| Setting | Address range | |
|---|---|---|
| DS8000® Black network (eth0) | DS8000 Gray network (eth3) | |
| Default | 172.16.0.0 to 172.16.255.255 | 172.17.0.0 to 172.17.255.255 |
| Option 1 | 10.235.158.0 to 10.235.159.255 (10.235.158.0/23) | 10.236.158.0 to 10.236.159.255 (10.236.158.0/23) |
| Option 2 | 192.168.162.0 to 192.168.163.255 (192.168.162.0/23) | 192.168.164.0 to 192.168.165.255 (192.168.164.0/23) |
| Option 3 | 9.15.132.0 to 9.15.133.255 (9.15.132.0/23) | 9.16.132.0 to 9.16.133.255 (9.16.132.0/23) |
The HMC does not route traffic between the networks. There is no IP forwarding configured on the HMC. On the HMC, a firewall is configured to only enable ports and traffic that are needed for the DS8000 connectivity. All security-sensitive configuration changes (network, firewall, remote support) can only be performed on the local HMC. For audit purposes, each network node keeps log files of user activity and authentication.

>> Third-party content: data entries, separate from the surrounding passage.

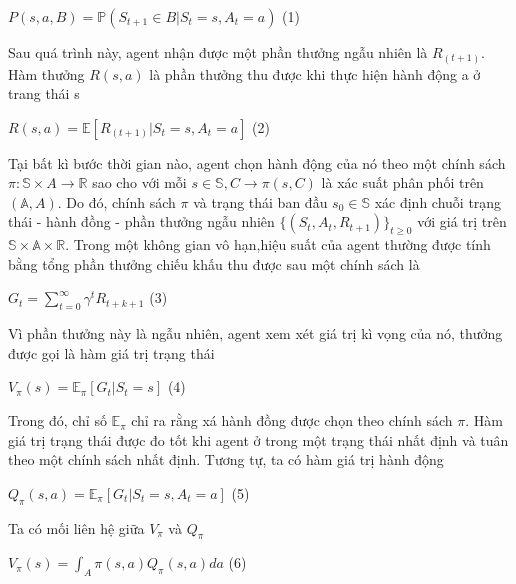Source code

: \documentclass[14pt]{extreport}
\begin{document}
 \begin{center}
 $P(s,a,B)=\mathbb{P} (S_{t+1} \in B|S_t=s,A_t=a)$       (1)
 \end{center}
 
 Sau quá trình này, agent nhận được một phần thưởng ngẫu nhiên là $R_(t+1)$. Hàm thưởng $R(s,a)$ là phần thưởng thu được khi thực hiện hành động a ở trang thái s
 
 \begin{center}
 $R(s,a)=\mathbb{E}[R_(t+1)|S_t=s,A_t=a]$         (2)
 \end{center}
 
 Tại bất kì bước thời gian nào, agent chọn hành động của nó theo một chính sách $\pi: \mathbb{S} \times A \rightarrow \mathbb{R}$ sao cho với mỗi $s \in \mathbb{S},C \rightarrow \pi(s,C)$ là  xác suất phân phối trên $(\mathbb{A},A)$. Do đó, chính sách $\pi$ và trạng thái ban đầu $s_0 \in \mathbb{S}$ xác định chuỗi trạng thái - hành đồng - phần thưởng ngẫu nhiên $\{(S_t,A_t,R_{t+1})\}_{t \geq 0}$ với giá trị trên $\mathbb{S} \times \mathbb{A} \times \mathbb{R}$. Trong một không gian vô hạn,hiệu suất của agent thường được tính bằng tổng phần thưởng chiếu khấu thu được sau một chính sách là
 
 \begin{center}
 $G_t=\sum_{t=0}^ {\infty} \gamma ^t R_{t+k+1}$     (3)
 \end{center}
 
 Vì phần thưởng này là ngẫu nhiên, agent xem xét giá trị kì vọng của nó, thưởng được gọi là hàm giá trị trạng thái
 
 \begin{center}
 $V_ \pi (s)=\mathbb{E}_ \pi [G_t|S_t=s]$         (4) 
 \end{center}
 
 Trong đó, chỉ số $\mathbb{E}_ \pi$ chỉ ra rằng xá hành đồng được chọn theo chính sách $\pi$. Hàm giá trị trạng thái được đo tốt khi agent ở trong một trạng thái nhất định và tuân theo một chính sách nhất định. Tương tự, ta có hàm giá trị hành động
 
 \begin{center}
 $Q_ \pi (s,a)= \mathbb{E}_ \pi [G_t|S_t=s,A_t=a]$      (5)
 \end{center}
 
 Ta có mối liên hệ giữa $V_ \pi$ và $Q_ \pi$
 
 \begin{center}
 $V_ \pi (s)= \int _{A} \pi (s,a) Q_ \pi (s,a) da$      (6)
 \end{center}
 
\end{document}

The VPN is a point-to-point connection, initiated by a proprietary VPN client on the HMC and connected to the VPN server within the IBM Demilitarized Zone (DMZ). The connectivity entry point into the IBM infrastructure is also secured by a Demilitarized Zone (DMZ). The VPN employs the IPSec protocol with Triple DES encryption algorithm (168-bit). Triple DES (3DES) is a strong form of encryption that allows sensitive information to be transmitted over untrusted networks.